My dietician once warned me that eating-disorder clients’ experience of food does not resemble my own— since I do not have an eating disorder. Could it also be, sexual addicts similarly do not experience sex, let alone the passion or sensuality of it. in the context of affection, intimacy, or connection as others do?

Well, perhaps. Sexual addicts are sometimes observing a scene in their minds, rather than connecting to the “live action” happening right there with their lover. That is, they dissociate— move away, showing an avoidance of connection—in order to become sexually arousable.

Both eating disorders and sexual compulsivity have in common that the addiction often reveals an indirect expression of anxiety, fear, sadness, anger, or rage. Sexual interactions without sensuality, suggests Chafetz, the absence of being in the body. Instead, there is an isolative experience of being alone with people, accompanied by a dissociative isolation from awareness of somatic expression.
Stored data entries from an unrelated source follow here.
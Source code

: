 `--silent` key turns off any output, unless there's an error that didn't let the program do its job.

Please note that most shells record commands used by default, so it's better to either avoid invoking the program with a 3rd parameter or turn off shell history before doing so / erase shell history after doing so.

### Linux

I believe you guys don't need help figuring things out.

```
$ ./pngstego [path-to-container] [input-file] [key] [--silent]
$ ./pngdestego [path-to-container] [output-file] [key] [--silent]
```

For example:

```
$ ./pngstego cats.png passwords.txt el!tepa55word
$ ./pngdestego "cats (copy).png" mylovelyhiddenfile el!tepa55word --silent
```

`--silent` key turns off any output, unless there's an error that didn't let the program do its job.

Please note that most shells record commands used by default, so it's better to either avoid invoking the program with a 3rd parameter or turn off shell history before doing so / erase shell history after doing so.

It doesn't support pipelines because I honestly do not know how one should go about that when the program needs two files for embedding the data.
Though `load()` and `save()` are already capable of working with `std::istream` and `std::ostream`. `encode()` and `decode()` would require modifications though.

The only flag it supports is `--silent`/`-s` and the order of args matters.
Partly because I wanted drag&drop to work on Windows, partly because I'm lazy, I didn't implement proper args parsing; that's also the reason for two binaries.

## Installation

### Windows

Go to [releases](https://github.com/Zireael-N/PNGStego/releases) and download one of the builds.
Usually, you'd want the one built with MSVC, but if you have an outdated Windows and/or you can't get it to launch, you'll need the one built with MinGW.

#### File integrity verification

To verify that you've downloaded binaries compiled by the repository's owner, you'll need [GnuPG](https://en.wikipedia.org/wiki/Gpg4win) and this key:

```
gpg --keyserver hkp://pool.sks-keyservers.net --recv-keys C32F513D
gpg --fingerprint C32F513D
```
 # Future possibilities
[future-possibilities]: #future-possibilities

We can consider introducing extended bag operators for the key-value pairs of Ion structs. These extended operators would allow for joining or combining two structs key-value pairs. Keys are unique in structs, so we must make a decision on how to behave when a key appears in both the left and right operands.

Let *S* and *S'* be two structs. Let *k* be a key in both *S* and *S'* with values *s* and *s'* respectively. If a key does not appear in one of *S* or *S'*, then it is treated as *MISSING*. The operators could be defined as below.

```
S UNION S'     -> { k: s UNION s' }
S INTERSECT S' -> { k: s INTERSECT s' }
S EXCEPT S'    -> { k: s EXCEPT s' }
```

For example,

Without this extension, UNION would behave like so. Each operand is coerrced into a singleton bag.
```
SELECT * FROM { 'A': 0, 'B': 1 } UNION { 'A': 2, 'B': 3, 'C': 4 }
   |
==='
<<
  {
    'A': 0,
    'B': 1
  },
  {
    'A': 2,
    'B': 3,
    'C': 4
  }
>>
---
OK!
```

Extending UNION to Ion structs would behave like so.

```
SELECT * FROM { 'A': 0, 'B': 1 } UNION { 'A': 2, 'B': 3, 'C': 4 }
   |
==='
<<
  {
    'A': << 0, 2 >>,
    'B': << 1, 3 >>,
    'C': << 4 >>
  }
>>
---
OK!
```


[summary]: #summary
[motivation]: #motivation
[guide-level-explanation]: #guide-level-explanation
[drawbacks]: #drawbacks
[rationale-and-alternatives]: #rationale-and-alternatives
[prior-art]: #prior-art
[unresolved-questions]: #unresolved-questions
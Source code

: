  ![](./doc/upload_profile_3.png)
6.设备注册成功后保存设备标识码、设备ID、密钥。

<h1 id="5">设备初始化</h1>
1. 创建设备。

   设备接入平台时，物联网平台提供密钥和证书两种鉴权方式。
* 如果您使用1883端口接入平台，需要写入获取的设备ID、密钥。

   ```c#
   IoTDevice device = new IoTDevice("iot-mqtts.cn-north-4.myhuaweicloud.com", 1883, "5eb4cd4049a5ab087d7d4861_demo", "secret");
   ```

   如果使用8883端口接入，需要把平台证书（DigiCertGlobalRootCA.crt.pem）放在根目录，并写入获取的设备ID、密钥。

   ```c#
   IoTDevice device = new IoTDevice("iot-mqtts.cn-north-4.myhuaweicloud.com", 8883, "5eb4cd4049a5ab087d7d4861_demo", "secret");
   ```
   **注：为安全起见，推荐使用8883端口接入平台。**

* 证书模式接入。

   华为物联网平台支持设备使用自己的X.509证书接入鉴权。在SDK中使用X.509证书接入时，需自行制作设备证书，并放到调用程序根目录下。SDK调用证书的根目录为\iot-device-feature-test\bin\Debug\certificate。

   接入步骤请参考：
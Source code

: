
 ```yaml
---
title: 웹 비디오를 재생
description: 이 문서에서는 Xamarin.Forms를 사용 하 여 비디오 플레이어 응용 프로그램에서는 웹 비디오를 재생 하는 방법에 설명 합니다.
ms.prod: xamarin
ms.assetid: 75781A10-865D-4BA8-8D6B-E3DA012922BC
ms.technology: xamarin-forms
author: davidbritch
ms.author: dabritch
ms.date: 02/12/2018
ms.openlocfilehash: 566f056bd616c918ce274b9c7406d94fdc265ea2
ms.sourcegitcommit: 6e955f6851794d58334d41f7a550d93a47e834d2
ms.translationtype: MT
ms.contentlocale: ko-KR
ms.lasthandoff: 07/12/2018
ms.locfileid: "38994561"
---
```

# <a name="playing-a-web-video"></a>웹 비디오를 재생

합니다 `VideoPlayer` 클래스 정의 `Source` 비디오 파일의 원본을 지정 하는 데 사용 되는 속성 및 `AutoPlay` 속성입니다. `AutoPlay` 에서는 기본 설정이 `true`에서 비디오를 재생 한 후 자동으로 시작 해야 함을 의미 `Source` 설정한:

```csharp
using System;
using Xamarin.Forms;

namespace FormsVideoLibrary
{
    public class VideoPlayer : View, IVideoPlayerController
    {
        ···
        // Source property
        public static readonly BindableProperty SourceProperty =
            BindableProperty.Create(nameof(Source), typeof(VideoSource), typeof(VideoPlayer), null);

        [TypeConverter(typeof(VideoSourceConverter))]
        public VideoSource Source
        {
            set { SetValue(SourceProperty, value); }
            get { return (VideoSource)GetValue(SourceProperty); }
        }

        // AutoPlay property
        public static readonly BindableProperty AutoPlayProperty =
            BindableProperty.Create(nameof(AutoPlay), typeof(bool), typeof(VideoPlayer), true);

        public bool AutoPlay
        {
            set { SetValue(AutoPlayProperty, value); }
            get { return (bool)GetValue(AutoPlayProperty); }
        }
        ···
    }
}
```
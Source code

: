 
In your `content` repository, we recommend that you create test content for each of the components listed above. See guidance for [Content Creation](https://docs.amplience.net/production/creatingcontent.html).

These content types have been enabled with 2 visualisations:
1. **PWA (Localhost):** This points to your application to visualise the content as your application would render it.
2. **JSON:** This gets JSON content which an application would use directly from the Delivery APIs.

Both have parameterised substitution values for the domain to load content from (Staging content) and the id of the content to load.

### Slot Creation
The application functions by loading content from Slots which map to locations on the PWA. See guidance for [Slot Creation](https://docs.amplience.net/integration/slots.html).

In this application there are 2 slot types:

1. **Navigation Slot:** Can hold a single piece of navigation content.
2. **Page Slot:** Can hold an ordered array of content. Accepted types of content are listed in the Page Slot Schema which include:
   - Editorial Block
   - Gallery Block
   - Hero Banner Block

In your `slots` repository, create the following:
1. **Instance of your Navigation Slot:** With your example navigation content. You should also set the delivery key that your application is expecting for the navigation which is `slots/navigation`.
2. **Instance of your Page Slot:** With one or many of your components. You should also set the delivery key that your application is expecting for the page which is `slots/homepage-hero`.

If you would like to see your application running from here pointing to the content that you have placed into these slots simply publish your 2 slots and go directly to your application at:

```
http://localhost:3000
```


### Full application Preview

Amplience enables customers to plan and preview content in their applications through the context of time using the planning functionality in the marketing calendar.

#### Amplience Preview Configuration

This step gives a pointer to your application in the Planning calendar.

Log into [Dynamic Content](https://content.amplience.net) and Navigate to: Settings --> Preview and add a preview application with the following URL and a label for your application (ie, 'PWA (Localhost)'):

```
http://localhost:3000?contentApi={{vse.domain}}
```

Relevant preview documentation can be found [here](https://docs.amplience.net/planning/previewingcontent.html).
Findings show that avoidantly attached girls report feeling numb when touched and do not actually enjoy sex much. They say, “\What’s the big deal?”

Also, the scripts for sexual arousal often reflect physical pain, rape or being raped, or the individual experiences boredom and seeming tolerance as they stare at their computer screen for hours, hardwiring to more and more sexually explicit visuals that are antithetical to their value system—which leads to “watching the scene” rather than participating in it with a partner.

In studying brain systems to understand trauma and reenactments, it’s hypothesized that there is a natural tendency towards coherence. When uninterpreted, affect and cognition are split between left and right brain processing, and there is a greater tendency towards the unconscious becoming conscious and by establishing a personal narrative as the individual differentiates. Obsessive behavior seems to unfold in the context of binding anxiety, wherein the individual is terrified and unsafe. Thus, obsessions are an attempt to facilitate survival in the face of perceived, unsafe experiences and environments. Therefore, the individual requires addiction to not feel so alone and to feel safe and protected.

Another aspect of dissociation is depersonalization, which is detachment from oneself. A woman who calls a stranger she finds on the Internet at 3:00 a.m. for sex is often disconnected from the body, similar to a gay man ‘tricking’ with 10 partners in an evening with whom he has little attraction. The client often presents with a cognition, affect split and talks about feelings rather than experiencing them. Accompanying such splits is often a sense of feeling like a “leaf blowing in the wind.” “I don’t know who I am, what my life is about.” An absence of meaning, connection to self and others, and an inability to experience joy on simple pleasures are hallmarks of dissociation and depersonalization.

In summary, sexual addiction is a disorder of self. There’s a lack of an “I.” Without an “I,” it becomes difficult to create a we. The therapeutic model, therefore, must move from abstinence and trauma-resolution interventions to much deeper levels of facilitating differentiation of mindful experiences of joy, for both self and other.